The passion Rob Hinrichsen brings for growing healthy, tasty, nutrient-rich food centres around healthy soil. Kalfresh is well known for growing carrots, but also produces onions, green beans, sweet corn, baby capsicums and pumpkins.

Crucially, whenever there is a gap in the crop rotation of greater than two months, the operation will put in a cover crop rather than leaving the ground bare.

“With our summer-dominant rainfall, cover crops provide ground protection during the wet season. It’s then much better for our soil – if we do get any form of runoff – to stop the siltation and removal of nutrients from the farm,” Rob explains.

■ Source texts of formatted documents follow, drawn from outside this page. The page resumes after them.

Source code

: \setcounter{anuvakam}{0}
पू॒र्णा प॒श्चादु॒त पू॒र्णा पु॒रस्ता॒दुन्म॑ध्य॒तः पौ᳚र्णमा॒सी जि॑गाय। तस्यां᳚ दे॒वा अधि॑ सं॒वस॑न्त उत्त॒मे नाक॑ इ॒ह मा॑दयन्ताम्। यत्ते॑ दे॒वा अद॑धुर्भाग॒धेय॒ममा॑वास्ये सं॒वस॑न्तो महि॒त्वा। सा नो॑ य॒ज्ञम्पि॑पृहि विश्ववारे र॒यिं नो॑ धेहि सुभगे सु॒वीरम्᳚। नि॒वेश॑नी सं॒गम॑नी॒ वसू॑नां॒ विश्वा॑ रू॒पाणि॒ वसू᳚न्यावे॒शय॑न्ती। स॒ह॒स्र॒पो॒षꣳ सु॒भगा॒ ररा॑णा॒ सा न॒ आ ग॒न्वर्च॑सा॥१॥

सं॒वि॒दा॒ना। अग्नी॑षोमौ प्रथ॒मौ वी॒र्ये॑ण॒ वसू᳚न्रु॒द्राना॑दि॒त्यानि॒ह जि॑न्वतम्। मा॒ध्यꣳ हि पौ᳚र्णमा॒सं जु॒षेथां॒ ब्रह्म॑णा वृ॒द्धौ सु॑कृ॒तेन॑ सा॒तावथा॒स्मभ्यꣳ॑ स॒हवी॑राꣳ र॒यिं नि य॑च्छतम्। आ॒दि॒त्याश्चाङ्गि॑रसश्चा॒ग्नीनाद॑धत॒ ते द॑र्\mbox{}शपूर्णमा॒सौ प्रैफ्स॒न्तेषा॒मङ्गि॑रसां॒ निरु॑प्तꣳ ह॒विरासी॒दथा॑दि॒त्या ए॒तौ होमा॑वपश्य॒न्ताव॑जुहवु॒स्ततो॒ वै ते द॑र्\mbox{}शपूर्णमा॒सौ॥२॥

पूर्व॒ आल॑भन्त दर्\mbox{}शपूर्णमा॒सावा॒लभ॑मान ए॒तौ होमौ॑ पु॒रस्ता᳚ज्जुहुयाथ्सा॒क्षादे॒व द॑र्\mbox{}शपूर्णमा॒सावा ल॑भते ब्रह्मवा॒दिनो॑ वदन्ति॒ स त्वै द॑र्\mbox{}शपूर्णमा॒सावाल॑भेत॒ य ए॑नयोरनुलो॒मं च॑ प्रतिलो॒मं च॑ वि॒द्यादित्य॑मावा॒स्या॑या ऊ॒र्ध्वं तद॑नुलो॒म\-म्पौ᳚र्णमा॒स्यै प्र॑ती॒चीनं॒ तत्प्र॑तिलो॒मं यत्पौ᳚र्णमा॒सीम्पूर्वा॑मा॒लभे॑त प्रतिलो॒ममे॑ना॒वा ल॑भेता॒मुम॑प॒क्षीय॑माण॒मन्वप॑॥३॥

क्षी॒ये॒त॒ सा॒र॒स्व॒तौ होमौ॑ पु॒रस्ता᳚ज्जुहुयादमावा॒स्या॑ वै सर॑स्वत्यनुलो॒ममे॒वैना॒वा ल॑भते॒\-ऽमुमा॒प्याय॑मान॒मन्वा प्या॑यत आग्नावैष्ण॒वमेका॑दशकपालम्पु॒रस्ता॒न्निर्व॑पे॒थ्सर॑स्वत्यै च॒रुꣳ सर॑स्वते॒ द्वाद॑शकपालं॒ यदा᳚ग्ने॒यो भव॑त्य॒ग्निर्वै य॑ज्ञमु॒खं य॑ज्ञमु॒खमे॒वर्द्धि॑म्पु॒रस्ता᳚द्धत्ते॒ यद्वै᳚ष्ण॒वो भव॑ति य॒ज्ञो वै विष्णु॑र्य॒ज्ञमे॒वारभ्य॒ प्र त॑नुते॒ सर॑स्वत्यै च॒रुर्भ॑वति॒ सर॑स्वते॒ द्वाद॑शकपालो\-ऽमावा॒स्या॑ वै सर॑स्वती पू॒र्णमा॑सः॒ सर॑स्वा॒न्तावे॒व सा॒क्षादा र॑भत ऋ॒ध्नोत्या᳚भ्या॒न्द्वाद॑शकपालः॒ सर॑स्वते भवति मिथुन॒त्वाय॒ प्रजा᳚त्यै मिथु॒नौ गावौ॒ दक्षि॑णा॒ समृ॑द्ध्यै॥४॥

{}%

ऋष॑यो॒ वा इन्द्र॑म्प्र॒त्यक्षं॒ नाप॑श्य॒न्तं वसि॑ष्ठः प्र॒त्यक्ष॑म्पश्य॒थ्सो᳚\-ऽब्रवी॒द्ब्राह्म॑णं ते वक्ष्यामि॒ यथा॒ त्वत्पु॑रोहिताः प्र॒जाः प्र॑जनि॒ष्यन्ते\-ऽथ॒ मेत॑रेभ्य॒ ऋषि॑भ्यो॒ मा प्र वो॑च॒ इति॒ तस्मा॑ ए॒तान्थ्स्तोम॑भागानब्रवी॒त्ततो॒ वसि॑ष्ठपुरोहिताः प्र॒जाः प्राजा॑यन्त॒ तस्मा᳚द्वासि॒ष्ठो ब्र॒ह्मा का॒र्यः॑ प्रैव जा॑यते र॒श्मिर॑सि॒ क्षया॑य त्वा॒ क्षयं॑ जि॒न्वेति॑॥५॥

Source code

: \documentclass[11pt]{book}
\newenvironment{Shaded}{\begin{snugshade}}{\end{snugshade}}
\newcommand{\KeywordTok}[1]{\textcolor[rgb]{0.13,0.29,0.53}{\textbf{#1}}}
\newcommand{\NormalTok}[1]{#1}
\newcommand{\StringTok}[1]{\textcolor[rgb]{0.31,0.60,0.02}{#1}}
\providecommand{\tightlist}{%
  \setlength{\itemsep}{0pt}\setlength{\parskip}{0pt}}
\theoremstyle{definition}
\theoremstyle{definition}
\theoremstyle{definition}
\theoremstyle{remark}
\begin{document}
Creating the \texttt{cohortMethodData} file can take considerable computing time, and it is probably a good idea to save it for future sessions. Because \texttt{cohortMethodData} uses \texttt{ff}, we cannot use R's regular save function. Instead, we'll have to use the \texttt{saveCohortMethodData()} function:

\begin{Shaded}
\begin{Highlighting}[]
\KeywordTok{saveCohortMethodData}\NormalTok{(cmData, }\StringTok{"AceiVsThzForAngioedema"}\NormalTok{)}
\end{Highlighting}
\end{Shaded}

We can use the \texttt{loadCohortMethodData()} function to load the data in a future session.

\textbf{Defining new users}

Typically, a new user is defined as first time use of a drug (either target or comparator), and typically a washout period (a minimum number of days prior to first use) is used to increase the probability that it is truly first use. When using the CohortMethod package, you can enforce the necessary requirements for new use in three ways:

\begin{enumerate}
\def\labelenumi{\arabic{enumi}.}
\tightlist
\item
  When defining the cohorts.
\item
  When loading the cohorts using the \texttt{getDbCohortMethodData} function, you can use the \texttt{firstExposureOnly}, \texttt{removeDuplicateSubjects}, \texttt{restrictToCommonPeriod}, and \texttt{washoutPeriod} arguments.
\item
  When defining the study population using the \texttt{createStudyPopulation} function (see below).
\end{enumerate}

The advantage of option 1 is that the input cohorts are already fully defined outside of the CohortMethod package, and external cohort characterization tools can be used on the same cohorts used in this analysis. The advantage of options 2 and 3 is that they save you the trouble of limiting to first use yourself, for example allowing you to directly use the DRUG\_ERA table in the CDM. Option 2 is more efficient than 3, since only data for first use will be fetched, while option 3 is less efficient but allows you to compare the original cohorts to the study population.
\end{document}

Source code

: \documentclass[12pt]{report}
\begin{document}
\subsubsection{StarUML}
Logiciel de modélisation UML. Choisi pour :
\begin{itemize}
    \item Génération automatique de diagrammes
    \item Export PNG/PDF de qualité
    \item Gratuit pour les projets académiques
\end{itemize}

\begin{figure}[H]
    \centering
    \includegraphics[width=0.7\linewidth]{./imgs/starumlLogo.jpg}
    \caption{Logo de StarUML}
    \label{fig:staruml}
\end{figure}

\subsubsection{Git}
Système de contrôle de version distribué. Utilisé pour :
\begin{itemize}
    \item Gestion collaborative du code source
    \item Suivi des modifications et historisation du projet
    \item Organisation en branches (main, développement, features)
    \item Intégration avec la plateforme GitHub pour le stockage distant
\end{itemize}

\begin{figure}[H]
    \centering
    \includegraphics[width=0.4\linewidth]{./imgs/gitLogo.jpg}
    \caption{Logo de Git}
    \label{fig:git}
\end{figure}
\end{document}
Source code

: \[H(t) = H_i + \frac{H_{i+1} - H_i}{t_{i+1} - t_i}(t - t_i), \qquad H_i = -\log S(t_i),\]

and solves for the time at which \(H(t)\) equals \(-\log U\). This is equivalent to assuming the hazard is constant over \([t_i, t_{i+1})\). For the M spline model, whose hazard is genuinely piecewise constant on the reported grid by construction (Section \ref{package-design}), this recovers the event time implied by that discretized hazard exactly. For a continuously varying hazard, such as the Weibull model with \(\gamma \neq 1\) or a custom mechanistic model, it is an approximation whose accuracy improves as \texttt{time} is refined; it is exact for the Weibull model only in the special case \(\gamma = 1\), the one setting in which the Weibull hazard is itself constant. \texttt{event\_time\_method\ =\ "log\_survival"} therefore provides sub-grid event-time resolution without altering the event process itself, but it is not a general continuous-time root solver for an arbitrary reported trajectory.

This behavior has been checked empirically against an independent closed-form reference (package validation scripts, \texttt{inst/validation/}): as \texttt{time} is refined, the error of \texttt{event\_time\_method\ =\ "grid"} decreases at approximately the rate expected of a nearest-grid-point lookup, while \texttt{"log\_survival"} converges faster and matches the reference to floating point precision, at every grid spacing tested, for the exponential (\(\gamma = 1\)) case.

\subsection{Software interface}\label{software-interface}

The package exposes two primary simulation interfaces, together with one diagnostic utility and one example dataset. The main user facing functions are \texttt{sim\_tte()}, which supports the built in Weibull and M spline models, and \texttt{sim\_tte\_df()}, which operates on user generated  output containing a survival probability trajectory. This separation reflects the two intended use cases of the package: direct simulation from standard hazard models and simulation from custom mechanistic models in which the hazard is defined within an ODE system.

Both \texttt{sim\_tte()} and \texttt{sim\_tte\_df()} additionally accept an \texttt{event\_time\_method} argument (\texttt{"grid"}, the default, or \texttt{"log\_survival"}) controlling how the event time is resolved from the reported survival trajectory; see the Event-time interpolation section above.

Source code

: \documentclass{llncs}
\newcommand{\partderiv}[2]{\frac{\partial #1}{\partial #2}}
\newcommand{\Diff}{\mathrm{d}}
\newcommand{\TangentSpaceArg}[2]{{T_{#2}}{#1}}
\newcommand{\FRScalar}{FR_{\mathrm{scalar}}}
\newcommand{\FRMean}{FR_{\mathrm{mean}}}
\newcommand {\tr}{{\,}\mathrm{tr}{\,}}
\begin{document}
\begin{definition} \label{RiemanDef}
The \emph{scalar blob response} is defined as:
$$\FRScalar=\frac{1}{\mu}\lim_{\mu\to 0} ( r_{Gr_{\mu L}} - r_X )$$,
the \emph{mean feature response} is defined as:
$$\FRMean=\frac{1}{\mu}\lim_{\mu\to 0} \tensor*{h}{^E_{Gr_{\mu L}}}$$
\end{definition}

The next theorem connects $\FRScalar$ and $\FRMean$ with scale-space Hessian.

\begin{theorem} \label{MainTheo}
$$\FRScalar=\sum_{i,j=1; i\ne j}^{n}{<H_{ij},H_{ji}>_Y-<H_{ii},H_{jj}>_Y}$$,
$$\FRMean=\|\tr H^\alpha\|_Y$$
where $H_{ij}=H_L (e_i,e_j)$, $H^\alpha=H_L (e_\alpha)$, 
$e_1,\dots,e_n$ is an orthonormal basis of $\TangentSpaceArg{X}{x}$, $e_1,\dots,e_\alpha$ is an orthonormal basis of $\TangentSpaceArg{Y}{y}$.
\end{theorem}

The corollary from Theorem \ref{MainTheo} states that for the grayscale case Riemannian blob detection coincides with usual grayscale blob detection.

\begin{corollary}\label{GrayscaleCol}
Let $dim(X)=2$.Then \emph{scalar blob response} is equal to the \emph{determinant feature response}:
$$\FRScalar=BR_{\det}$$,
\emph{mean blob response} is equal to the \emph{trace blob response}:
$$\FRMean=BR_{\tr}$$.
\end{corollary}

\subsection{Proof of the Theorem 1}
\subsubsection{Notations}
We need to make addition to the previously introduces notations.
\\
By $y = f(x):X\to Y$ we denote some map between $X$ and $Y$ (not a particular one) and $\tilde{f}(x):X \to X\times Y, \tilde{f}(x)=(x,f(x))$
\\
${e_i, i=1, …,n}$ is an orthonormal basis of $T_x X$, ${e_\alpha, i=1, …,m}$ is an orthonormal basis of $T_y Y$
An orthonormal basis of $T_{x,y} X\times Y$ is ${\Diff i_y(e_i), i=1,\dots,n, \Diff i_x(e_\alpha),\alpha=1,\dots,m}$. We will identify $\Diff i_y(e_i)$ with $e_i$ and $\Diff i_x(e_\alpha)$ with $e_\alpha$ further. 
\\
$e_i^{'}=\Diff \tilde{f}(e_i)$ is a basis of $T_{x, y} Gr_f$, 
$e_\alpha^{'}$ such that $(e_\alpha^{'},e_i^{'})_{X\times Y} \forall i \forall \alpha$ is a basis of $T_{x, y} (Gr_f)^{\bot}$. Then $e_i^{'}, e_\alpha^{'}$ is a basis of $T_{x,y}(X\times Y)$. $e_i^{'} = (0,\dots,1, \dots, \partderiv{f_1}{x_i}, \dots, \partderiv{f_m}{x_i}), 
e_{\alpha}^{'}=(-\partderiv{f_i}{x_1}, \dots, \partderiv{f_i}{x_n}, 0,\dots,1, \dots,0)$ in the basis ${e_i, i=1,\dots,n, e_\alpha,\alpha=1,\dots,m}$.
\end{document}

“Also, during the heat of summer, we’re actually capturing that sunlight and turning it into carbohydrate and pushing it into the soil, which is a far better outcome.”

Cover crops are mostly simply direct-drilled into beds when the beans and sweetcorn have been harvested, making the most of residual moisture.

Innovation at work
Controlled traffic farming is also a focus for Kalfresh, and Rob believes it is making a big difference. However, it hasn’t been easy, as the operation originally needed to adapt the technology from industries such as cotton to fit horticultural systems.

“We’re in a very rich, nutritious clay-based soil and driving on it with large machines just destroys it. As soon as we could get our machinery off where we’re going to grow our crops and put it on dedicated lanes, the soil just responded almost immediately,” he says.

“We started making a compost out of used mushroom substrate, which is very high in all kinds of minerals that we need on the farm, and we also used chicken manure,” Rob says.

Another big focus for Kalfresh has been to reduce the waste that comes out of its packing sheds. Some of it can be fed to cattle, while some – such as waste onions – is used to make a more long-term humic-style compost.

Sustainability focus
It has been an evolving journey. The original aim was to grow as many tonnes of cover crop as possible, before shifting to promoting on-farm diversity with multi-species cover crops as a way of maximising soil carbon and reducing pest pressure.

“It’s actually the carbon that the cover crop captures out of the air – and exudes from its roots as a component of the carbohydrate it uses to attract different fungi and bacteria – that is actually bringing our carbon level up, more so than ploughing in tonnes and tonnes of biomass,” Rob says.